• [Assigned task] The records below need to be printed in full. Keep each one exact.

• [Records to process]
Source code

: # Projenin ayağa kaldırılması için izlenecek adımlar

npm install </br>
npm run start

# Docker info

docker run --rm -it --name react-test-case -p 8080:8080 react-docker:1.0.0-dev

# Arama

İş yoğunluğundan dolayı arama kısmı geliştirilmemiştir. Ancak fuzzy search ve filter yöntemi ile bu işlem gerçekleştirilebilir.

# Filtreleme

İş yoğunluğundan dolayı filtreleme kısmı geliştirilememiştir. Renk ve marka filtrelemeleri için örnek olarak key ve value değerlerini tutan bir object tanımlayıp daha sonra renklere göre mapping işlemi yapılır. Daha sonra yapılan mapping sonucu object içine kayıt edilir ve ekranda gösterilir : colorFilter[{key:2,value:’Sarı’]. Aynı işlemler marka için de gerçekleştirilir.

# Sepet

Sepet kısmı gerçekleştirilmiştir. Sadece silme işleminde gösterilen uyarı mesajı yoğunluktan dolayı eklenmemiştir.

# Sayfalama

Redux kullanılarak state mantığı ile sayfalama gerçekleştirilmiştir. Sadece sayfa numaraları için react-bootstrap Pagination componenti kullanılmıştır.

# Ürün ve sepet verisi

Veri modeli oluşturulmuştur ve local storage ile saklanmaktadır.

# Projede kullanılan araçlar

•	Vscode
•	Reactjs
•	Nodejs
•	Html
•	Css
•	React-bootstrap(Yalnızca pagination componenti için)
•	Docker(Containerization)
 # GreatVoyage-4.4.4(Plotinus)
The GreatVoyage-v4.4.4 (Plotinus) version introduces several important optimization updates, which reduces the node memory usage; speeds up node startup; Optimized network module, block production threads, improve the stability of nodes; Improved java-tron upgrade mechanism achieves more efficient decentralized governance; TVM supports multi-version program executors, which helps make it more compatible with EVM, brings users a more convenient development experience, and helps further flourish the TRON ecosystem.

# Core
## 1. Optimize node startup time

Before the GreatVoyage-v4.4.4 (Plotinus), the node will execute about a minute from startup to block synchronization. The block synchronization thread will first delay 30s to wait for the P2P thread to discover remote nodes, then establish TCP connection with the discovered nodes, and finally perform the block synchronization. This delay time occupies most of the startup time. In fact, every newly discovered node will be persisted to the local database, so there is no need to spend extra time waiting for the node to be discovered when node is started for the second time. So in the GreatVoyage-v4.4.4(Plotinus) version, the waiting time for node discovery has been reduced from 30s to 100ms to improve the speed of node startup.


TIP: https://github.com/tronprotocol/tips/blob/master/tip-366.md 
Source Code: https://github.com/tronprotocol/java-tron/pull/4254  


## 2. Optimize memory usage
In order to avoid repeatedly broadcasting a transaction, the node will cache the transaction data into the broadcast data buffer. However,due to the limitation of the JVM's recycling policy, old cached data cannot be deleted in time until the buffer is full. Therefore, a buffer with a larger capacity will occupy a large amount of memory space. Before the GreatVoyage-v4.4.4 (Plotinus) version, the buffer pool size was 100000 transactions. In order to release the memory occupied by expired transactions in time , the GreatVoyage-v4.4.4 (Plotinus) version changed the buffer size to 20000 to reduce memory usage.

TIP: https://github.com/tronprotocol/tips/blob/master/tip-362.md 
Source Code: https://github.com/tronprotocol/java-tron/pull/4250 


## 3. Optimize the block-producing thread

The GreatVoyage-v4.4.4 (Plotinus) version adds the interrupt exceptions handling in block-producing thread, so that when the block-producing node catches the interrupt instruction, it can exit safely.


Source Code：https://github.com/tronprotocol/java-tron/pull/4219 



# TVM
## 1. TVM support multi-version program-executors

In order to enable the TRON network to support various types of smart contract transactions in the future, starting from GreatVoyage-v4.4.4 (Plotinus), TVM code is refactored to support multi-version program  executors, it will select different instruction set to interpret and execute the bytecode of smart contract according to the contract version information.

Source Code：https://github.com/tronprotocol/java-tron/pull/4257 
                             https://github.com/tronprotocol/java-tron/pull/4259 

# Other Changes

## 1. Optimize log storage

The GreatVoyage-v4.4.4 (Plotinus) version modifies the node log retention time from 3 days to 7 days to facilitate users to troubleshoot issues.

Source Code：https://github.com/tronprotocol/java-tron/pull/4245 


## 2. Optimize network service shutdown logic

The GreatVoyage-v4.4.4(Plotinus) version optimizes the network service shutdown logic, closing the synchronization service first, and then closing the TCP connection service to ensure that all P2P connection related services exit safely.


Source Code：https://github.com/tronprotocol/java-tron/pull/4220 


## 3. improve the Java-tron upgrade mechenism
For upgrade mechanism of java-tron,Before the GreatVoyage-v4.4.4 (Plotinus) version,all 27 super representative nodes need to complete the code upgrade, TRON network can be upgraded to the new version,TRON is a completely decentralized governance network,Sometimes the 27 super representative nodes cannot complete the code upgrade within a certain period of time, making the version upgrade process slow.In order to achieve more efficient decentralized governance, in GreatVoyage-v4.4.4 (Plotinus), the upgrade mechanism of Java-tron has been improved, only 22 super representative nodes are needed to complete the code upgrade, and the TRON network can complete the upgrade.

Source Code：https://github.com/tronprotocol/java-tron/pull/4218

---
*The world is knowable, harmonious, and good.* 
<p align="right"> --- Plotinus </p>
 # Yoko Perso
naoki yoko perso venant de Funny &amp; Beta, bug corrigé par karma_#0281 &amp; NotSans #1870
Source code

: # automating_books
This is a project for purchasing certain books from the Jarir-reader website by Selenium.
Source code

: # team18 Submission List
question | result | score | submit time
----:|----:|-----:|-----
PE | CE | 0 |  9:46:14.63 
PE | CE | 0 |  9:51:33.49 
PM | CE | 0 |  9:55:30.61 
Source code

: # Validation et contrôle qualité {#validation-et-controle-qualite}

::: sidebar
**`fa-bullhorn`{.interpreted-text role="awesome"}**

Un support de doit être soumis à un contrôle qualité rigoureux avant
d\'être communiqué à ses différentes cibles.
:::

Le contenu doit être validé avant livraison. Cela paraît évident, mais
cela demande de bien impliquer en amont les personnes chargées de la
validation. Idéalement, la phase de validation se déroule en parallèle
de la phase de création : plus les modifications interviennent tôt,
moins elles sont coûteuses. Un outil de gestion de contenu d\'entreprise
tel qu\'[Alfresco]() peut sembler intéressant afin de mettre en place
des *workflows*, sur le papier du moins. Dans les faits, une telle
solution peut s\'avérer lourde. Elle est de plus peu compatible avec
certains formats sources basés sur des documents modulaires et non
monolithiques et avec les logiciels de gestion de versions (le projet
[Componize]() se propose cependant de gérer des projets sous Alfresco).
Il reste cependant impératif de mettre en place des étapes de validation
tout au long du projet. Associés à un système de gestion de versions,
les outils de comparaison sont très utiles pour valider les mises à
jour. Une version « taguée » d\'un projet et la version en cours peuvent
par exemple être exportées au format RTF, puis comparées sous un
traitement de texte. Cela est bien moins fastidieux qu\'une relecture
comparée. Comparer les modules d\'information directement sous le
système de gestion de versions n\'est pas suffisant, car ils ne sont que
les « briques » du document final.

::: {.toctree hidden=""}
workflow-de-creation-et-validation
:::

• [Written response]
Source code

: # Projenin ayağa kaldırılması için izlenecek adımlar

npm install </br>
npm run start

# Docker info

docker run --rm -it --name react-test-case -p 8080:8080 react-docker:1.0.0-dev

# Arama

İş yoğunluğundan dolayı arama kısmı geliştirilmemiştir. Ancak fuzzy search ve filter yöntemi ile bu işlem gerçekleştirilebilir.

# Filtreleme

İş yoğunluğundan dolayı filtreleme kısmı geliştirilememiştir. Renk ve marka filtrelemeleri için örnek olarak key ve value değerlerini tutan bir object tanımlayıp daha sonra renklere göre mapping işlemi yapılır. Daha sonra yapılan mapping sonucu object içine kayıt edilir ve ekranda gösterilir : colorFilter[{key:2,value:’Sarı’]. Aynı işlemler marka için de gerçekleştirilir.

# Sepet

Sepet kısmı gerçekleştirilmiştir. Sadece silme işleminde gösterilen uyarı mesajı yoğunluktan dolayı eklenmemiştir.

# Sayfalama

Redux kullanılarak state mantığı ile sayfalama gerçekleştirilmiştir. Sadece sayfa numaraları için react-bootstrap Pagination componenti kullanılmıştır.

# Ürün ve sepet verisi

Veri modeli oluşturulmuştur ve local storage ile saklanmaktadır.

# Projede kullanılan araçlar

•	Vscode
•	Reactjs
•	Nodejs
•	Html
•	Css
•	React-bootstrap(Yalnızca pagination componenti için)
•	Docker(Containerization)
 # GreatVoyage-4.4.4(Plotinus)
The GreatVoyage-v4.4.4 (Plotinus) version introduces several important optimization updates, which reduces the node memory usage; speeds up node startup; Optimized network module, block production threads, improve the stability of nodes; Improved java-tron upgrade mechanism achieves more efficient decentralized governance; TVM supports multi-version program executors, which helps make it more compatible with EVM, brings users a more convenient development experience, and helps further flourish the TRON ecosystem.

# Core
## 1. Optimize node startup time

Before the GreatVoyage-v4.4.4 (Plotinus), the node will execute about a minute from startup to block synchronization. The block synchronization thread will first delay 30s to wait for the P2P thread to discover remote nodes, then establish TCP connection with the discovered nodes, and finally perform the block synchronization. This delay time occupies most of the startup time. In fact, every newly discovered node will be persisted to the local database, so there is no need to spend extra time waiting for the node to be discovered when node is started for the second time. So in the GreatVoyage-v4.4.4(Plotinus) version, the waiting time for node discovery has been reduced from 30s to 100ms to improve the speed of node startup.


TIP: https://github.com/tronprotocol/tips/blob/master/tip-366.md 
Source Code: https://github.com/tronprotocol/java-tron/pull/4254  


## 2. Optimize memory usage
In order to avoid repeatedly broadcasting a transaction, the node will cache the transaction data into the broadcast data buffer. However,due to the limitation of the JVM's recycling policy, old cached data cannot be deleted in time until the buffer is full. Therefore, a buffer with a larger capacity will occupy a large amount of memory space. Before the GreatVoyage-v4.4.4 (Plotinus) version, the buffer pool size was 100000 transactions. In order to release the memory occupied by expired transactions in time , the GreatVoyage-v4.4.4 (Plotinus) version changed the buffer size to 20000 to reduce memory usage.

TIP: https://github.com/tronprotocol/tips/blob/master/tip-362.md 
Source Code: https://github.com/tronprotocol/java-tron/pull/4250 


## 3. Optimize the block-producing thread

The GreatVoyage-v4.4.4 (Plotinus) version adds the interrupt exceptions handling in block-producing thread, so that when the block-producing node catches the interrupt instruction, it can exit safely.


Source Code：https://github.com/tronprotocol/java-tron/pull/4219 



# TVM
## 1. TVM support multi-version program-executors

In order to enable the TRON network to support various types of smart contract transactions in the future, starting from GreatVoyage-v4.4.4 (Plotinus), TVM code is refactored to support multi-version program  executors, it will select different instruction set to interpret and execute the bytecode of smart contract according to the contract version information.

Source Code：https://github.com/tronprotocol/java-tron/pull/4257 
                             https://github.com/tronprotocol/java-tron/pull/4259 

# Other Changes

## 1. Optimize log storage

The GreatVoyage-v4.4.4 (Plotinus) version modifies the node log retention time from 3 days to 7 days to facilitate users to troubleshoot issues.

Source Code：https://github.com/tronprotocol/java-tron/pull/4245 


## 2. Optimize network service shutdown logic

The GreatVoyage-v4.4.4(Plotinus) version optimizes the network service shutdown logic, closing the synchronization service first, and then closing the TCP connection service to ensure that all P2P connection related services exit safely.


Source Code：https://github.com/tronprotocol/java-tron/pull/4220 


## 3. improve the Java-tron upgrade mechenism
For upgrade mechanism of java-tron,Before the GreatVoyage-v4.4.4 (Plotinus) version,all 27 super representative nodes need to complete the code upgrade, TRON network can be upgraded to the new version,TRON is a completely decentralized governance network,Sometimes the 27 super representative nodes cannot complete the code upgrade within a certain period of time, making the version upgrade process slow.In order to achieve more efficient decentralized governance, in GreatVoyage-v4.4.4 (Plotinus), the upgrade mechanism of Java-tron has been improved, only 22 super representative nodes are needed to complete the code upgrade, and the TRON network can complete the upgrade.

Source Code：https://github.com/tronprotocol/java-tron/pull/4218

---
*The world is knowable, harmonious, and good.* 
<p align="right"> --- Plotinus </p>
 # Yoko Perso
naoki yoko perso venant de Funny &amp; Beta, bug corrigé par karma_#0281 &amp; NotSans #1870
Source code

: # automating_books
This is a project for purchasing certain books from the Jarir-reader website by Selenium.
Source code

: # team18 Submission List
question | result | score | submit time
----:|----:|-----:|-----
PE | CE | 0 |  9:46:14.63 
PE | CE | 0 |  9:51:33.49 
PM | CE | 0 |  9:55:30.61 
Source code

: # Validation et contrôle qualité {#validation-et-controle-qualite}

::: sidebar
**`fa-bullhorn`{.interpreted-text role="awesome"}**

Un support de doit être soumis à un contrôle qualité rigoureux avant
d\'être communiqué à ses différentes cibles.
:::

Le contenu doit être validé avant livraison. Cela paraît évident, mais
cela demande de bien impliquer en amont les personnes chargées de la
validation. Idéalement, la phase de validation se déroule en parallèle
de la phase de création : plus les modifications interviennent tôt,
moins elles sont coûteuses. Un outil de gestion de contenu d\'entreprise
tel qu\'[Alfresco]() peut sembler intéressant afin de mettre en place
des *workflows*, sur le papier du moins. Dans les faits, une telle
solution peut s\'avérer lourde. Elle est de plus peu compatible avec
certains formats sources basés sur des documents modulaires et non
monolithiques et avec les logiciels de gestion de versions (le projet
[Componize]() se propose cependant de gérer des projets sous Alfresco).
Il reste cependant impératif de mettre en place des étapes de validation
tout au long du projet. Associés à un système de gestion de versions,
les outils de comparaison sont très utiles pour valider les mises à
jour. Une version « taguée » d\'un projet et la version en cours peuvent
par exemple être exportées au format RTF, puis comparées sous un
traitement de texte. Cela est bien moins fastidieux qu\'une relecture
comparée. Comparer les modules d\'information directement sous le
système de gestion de versions n\'est pas suffisant, car ils ne sont que
les « briques » du document final.

::: {.toctree hidden=""}
workflow-de-creation-et-validation
:::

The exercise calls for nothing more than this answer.